The use of traditional wind instruments, like flutes, as well as Murphy’s trademark hurdy-gurdy, have become integral to the bands unique sound, and Cellar Darling wisely carry these core components across for the ‘The Spell’. However, if they retain much of what their fans hold dear musically, there’s a rather notable shift around the songwriting. If ‘This Is The Sound’ exuded a playful innocence, ‘The Spell’ takes a much more stern, self-serious approach. If ‘The Spell’ delivers music with great impact at times, at others, it struggles to find its emotional and musical pay off.
“Freeze” serves as a case in point of where ‘The Spell’ simply thrives. It’s opening moments seduce the listener with an isolated vocal hook brilliantly delivered by Murphy. By the time “Freeze” hits its full, hard rock yet slugging swing, it’s almost impossible not to fall in love with the song. Similarly, if uniquely different in execution, title track “The Spell”, driven once again by Murphy’s undeniably strong vocals, displays Cellar Darling at their current best, flavored, by a transitional hurdy-gurdy solo that recalls the bands folk roots.
Where ‘The Spell’ doesn’t quite excel is in tracks such as “Burn”. If there’s great groove riffing from Henzi and Sutter, there’s also so much doom droning it feels like an Alice In Chains intro that never quite made the cut. In the end, even the tracks redeeming qualities aren’t enough to overlook its disappointing downfalls. Downfalls that recur elsewhere, such as in “Drown”, with its seven-minute-plus running time. Suffering from not knowing whether it has too much atmosphere or simply none at all, “Drown’s” long, stretched and arguably unnecessarily extensive parts and structure bring you about as close as you want to get to listening to limbo.

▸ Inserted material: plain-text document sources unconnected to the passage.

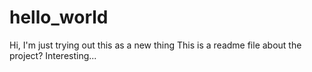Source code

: # hello_world
Hi, I'm just trying out this as a new thing
This is a readme file about the project? Interesting...
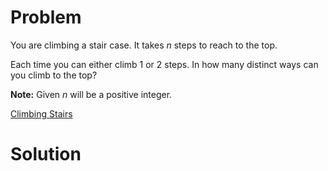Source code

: 
# Problem

You are climbing a stair case. It takes _n_ steps to reach to the top.

Each time you can either climb 1 or 2 steps. In how many distinct ways can you
climb to the top?

**Note:** Given _n_ will be a positive integer. 



[Climbing Stairs](https://leetcode.com/problems/climbing-stairs)

# Solution



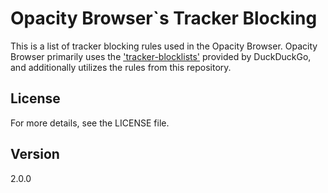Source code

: # Opacity Browser`s Tracker Blocking

This is a list of tracker blocking rules used in the Opacity Browser.
Opacity Browser primarily uses the ['tracker-blocklists'](https://github.com/duckduckgo/tracker-blocklists) provided by DuckDuckGo, and additionally utilizes the rules from this repository.

## License

For more details, see the LICENSE file.

## Version

2.0.0
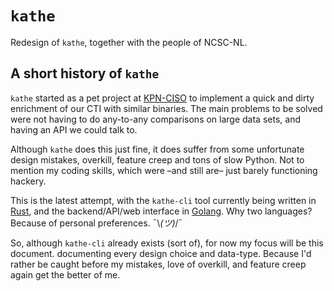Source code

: # `kathe`

Redesign of `kathe`, together with the people of NCSC-NL.

## A short history of `kathe`  

`kathe` started as a pet project at [KPN-CISO](https://github.com/kpn-ciso) to implement a quick and dirty enrichment of our CTI with similar binaries. The main problems to be solved were not having to do any-to-any comparisons on large data sets, and having an API we could talk to.

Although `kathe` does this just fine, it does suffer from some unfortunate design mistakes, overkill, feature creep and tons of slow Python. Not to mention my coding skills, which were –and still are– just barely functioning hackery.

This is the latest attempt, with the `kathe-cli` tool currently being written in [Rust](https://www.rust-lang.org/), and the backend/API/web interface in [Golang](https://go.dev/). Why two languages? Because of personal preferences. ¯\\_(ツ)_/¯

So, although `kathe-cli` already exists (sort of), for now my focus will be this document. documenting every design choice and data-type. Because I'd rather be caught before my mistakes, love of overkill, and feature creep again get the better of me.

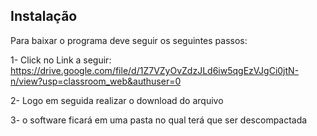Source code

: ## Instalação

Para baixar o programa deve seguir os seguintes passos:

1- Click no Link a seguir: https://drive.google.com/file/d/1Z7VZyOvZdzJLd6iw5qgEzVJgCi0jtN-n/view?usp=classroom_web&authuser=0

2- Logo em seguida realizar o download do arquivo

3- o software ficará em uma pasta no qual terá que ser descompactada
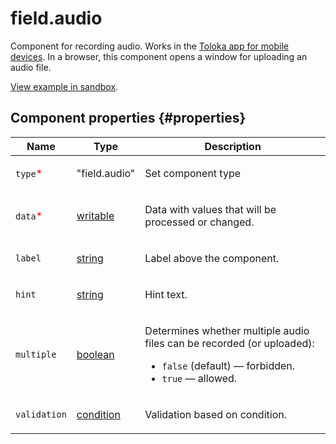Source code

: # field.audio

Component for recording audio. Works in the [Toloka app for mobile devices](https://toloka.ai/tolokers/docs/mobile/?lang=en). In a browser, this component opens a window for uploading an audio file.

[View example in sandbox](https://clck.ru/So3w7).

## Component properties {#properties}

| Name                                     | Type                                                                                   | Description                                                                                                                                             |
| ---------------------------------------- | -------------------------------------------------------------------------------------- | ------------------------------------------------------------------------------------------------------------------------------------------------------- |
| `type`<span style="color: red">\*</span> | "field.audio"                                                                          | <p>Set component type</p>                                                                                                                               |
| `data`<span style="color: red">\*</span> | <a class="xref popup-link" href="../concepts/types.dita#types/writable">writable</a>   | <p>Data with values that will be processed or changed.</p>                                                                                              |
| `label`                                  | <a class="xref popup-link" href="../concepts/types.dita#types/string">string</a>       | <p>Label above the component.</p>                                                                                                                       |
| `hint`                                   | <a class="xref popup-link" href="../concepts/types.dita#types/string">string</a>       | <p>Hint text.</p>                                                                                                                                       |
| `multiple`                               | <a class="xref popup-link" href="../concepts/types.dita#types/boolean">boolean</a>     | <p>Determines whether multiple audio files can be recorded (or uploaded):</p><ul><li>`false` (default) — forbidden.</li><li>`true` — allowed.</li></ul> |
| `validation`                             | <a class="xref popup-link" href="../concepts/types.dita#types/condition">condition</a> | <p>Validation based on condition.</p>                                                                                                                   |

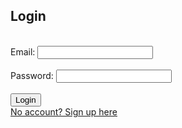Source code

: ## Login
<br>

<form action="login()">
    Email: <input type="email" required>
    <br>
    <br>
    Password: <input type="password" required>
    <br>
    <br>
    <button>Login</button>
    <br>
    <a href="signup">No account? Sign up here</a>
</form>

<br>

<script>

var url = "https://crimebusters.tk"
// Comment out next line for local testing
// url = "http://localhost:8085"
// Authenticate endpoint
const login_url = url + '/authenticate';


    // Set body to include login data
    const body = {
        email: "c@gmail.com",
        password: "c",
    };

    // Set Headers to support cross origin
    const requestOptions = {
        method: 'POST',
        mode: 'cors', // no-cors, *cors, same-origin
        cache: 'no-cache', // *default, no-cache, reload, force-cache, only-if-cached
        credentials: 'include', // include, *same-origin, omit
        body: JSON.stringify(body),
        headers: {
            "content-type": "application/json",
        },
    };

    // Fetch JWT
    fetch(login_url, requestOptions);


    /*
data = {email:"a@gmail.com", password:"a"};
fetch("https://crimebusters.tk/authenticate", 
{method: 'POST', 
mode: 'cors', 
cache: 'no-cache', 
//credentials: 'include', 
withCredentials: 'true',
body: JSON.stringify(data),
headers: {'content-type':'application/json',
}, 
});
*/



    /*
data = {email:"a@gmail.com",password:"a"};
fetch("https://crimebusterstest.tk/login/authenticate", {method: 'POST', mode: 'no-cors', headers: {'Accept': 'application/json', 'Content-Type':'application/json'}, body: JSON.stringify(data)})
*/

/*
    data = {email:"a@gmail.com",password:"a"};
fetch("https://crimebusters.tk/login/authenticate", {method: 'POST',  headers: {'Accept': 'application/json', 'Content-Type':'application/json'}, body: JSON.stringify(data)})
*/
</script>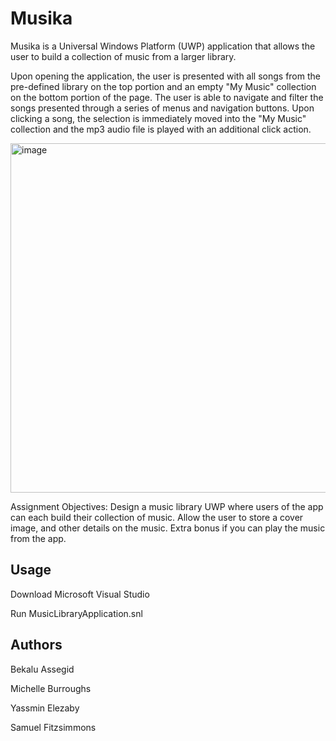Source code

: # Musika
Musika is a Universal Windows Platform (UWP) application that allows the user to build a collection of music from a larger library. 

Upon opening the application, the user is presented with all songs from the pre-defined library on the top portion and an empty "My Music" collection on the bottom portion of the page. The user is able to navigate and filter the songs presented through a series of menus and navigation buttons. Upon clicking a song, the selection is immediately moved into the "My Music" collection and the mp3 audio file is played with an additional click action.

<img width="559" alt="image" src="https://user-images.githubusercontent.com/13874659/155918405-f49da79a-f772-4849-bae1-836430c309f7.png">

Assignment Objectives:
Design a music library UWP where users of the app can each build their collection of music. Allow the user to store a cover image, and other details on the music. Extra bonus if you can play the music from the app.


## Usage
Download Microsoft Visual Studio

Run MusicLibraryApplication.snl


## Authors

Bekalu Assegid

Michelle Burroughs

Yassmin Elezaby

Samuel Fitzsimmons
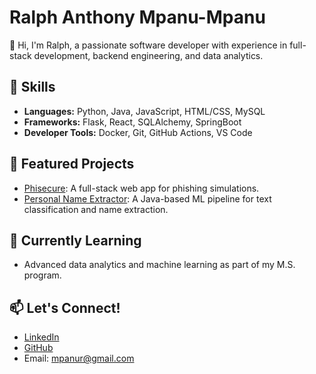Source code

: # Ralph Anthony Mpanu-Mpanu

👋 Hi, I'm Ralph, a passionate software developer with experience in full-stack development, backend engineering, and data analytics.

## 🚀 Skills
- **Languages:** Python, Java, JavaScript, HTML/CSS, MySQL
- **Frameworks:** Flask, React, SQLAlchemy, SpringBoot
- **Developer Tools:** Docker, Git, GitHub Actions, VS Code

## 📌 Featured Projects
- [Phisecure](https://github.com/rmpan001/F24-Orange): A full-stack web app for phishing simulations.
- [Personal Name Extractor](https://github.com/Izzy-Elizzy/NameExtractor): A Java-based ML pipeline for text classification and name extraction.

## 🌱 Currently Learning
- Advanced data analytics and machine learning as part of my M.S. program.

## 📫 Let's Connect!
- [LinkedIn](https://www.linkedin.com/in/ralph-anthony-mpanu-mpanu/)
- [GitHub](https://github.com/rmpan001)
- Email: mpanur@gmail.com
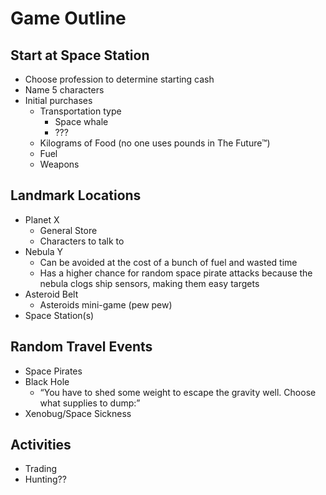 # Game Outline

## Start at Space Station 
- Choose profession to determine starting cash 
- Name 5 characters 
- Initial purchases  
    - Transportation type 
        - Space whale 
        - ??? 
    - Kilograms of Food (no one uses pounds in The Future™)
    - Fuel 
    - Weapons  

## Landmark Locations 
- Planet X 
    - General Store  
    - Characters to talk to 
- Nebula Y 
    - Can be avoided at the cost of a bunch of fuel and wasted time 
    - Has a higher chance for random space pirate attacks because the nebula clogs ship sensors, making them easy targets 
- Asteroid Belt 
    - Asteroids mini-game (pew pew) 
- Space Station(s) 

## Random Travel Events 
- Space Pirates 
- Black Hole 
    - “You have to shed some weight to escape the gravity well. Choose what supplies to dump:” 
- Xenobug/Space Sickness 

## Activities 
- Trading 
- Hunting??
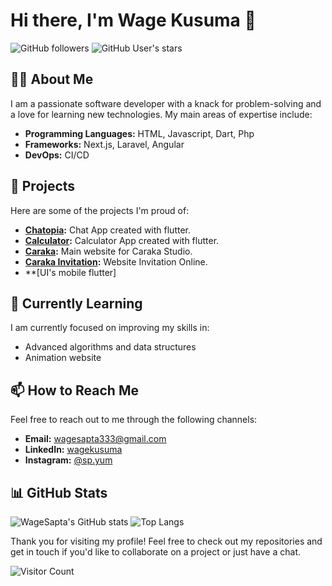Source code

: # Hi there, I'm Wage Kusuma 👋

![GitHub followers](https://img.shields.io/github/followers/WageSapta?label=Follow&style=social)
![GitHub User's stars](https://img.shields.io/github/stars/WageSapta?affiliations=OWNER%2CCOLLABORATOR&style=social)

## 👨‍💻 About Me

I am a passionate software developer with a knack for problem-solving and a love for learning new technologies. My main areas of expertise include:
- **Programming Languages:** HTML, Javascript, Dart, Php
- **Frameworks:** Next.js, Laravel, Angular
- **DevOps:** CI/CD

## 🚀 Projects

Here are some of the projects I'm proud of:
- **[Chatopia](https://github.com/WageSapta/Chatopia-Chat):** Chat App created with flutter.
- **[Calculator](https://github.com/WageSapta/Calculator-App):** Calculator App created with flutter.
- **[Caraka](https://caraka.io):** Main website for Caraka Studio.
- **[Caraka Invitation](https://caraka-invitation.com):** Website Invitation Online.
- **[UI's mobile flutter]

## 🌱 Currently Learning

I am currently focused on improving my skills in:
- Advanced algorithms and data structures
- Animation website

## 📫 How to Reach Me

Feel free to reach out to me through the following channels:
- **Email:** wagesapta333@gmail.com
- **LinkedIn:** [wagekusuma](https://www.linkedin.com/in/wagekusuma)
- **Instagram:** [@sp.yum](https://instagram.com/sp.yum)

## 📊 GitHub Stats

![WageSapta's GitHub stats](https://github-readme-stats.vercel.app/api?username=WageSapta&show_icons=true&theme=radical)
![Top Langs](https://github-readme-stats.vercel.app/api/top-langs/?username=WageSapta&layout=compact&theme=radical)

Thank you for visiting my profile! Feel free to check out my repositories and get in touch if you'd like to collaborate on a project or just have a chat.

![Visitor Count](https://profile-counter.glitch.me/WageSapta/count.svg)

If ‘The Spell’ blows hot and cold, fluctuating between excellence and something less favorable, no fault can be found in the eerie and haunting “Sleep”. A piece that masterfully captures an atmosphere of longing, predominantly built around Murphy’s piano playing that cries from its tormented soul, becoming another voice layered into the texture of the music. Indeed, if “Sleep” turned out to have been co-written by ghosts, it wouldn’t be the least bit surprising. For Murphy conjures up something truly spellbinding, rooted in a place of great emotional depth.
At times ‘The Spell’ flows with relentless energy and spirit that’s utterly irresistible. At others it requires an almost insufferable amount of patience and thinking, feeling overly progressive for progressive’s sake. A slow burner with a lot of heart, and with just a sprinkle of magic in places, Cellar Darling’s sophomore record offers much to be enjoyed, a little to be forgotten, and a lot to be debated.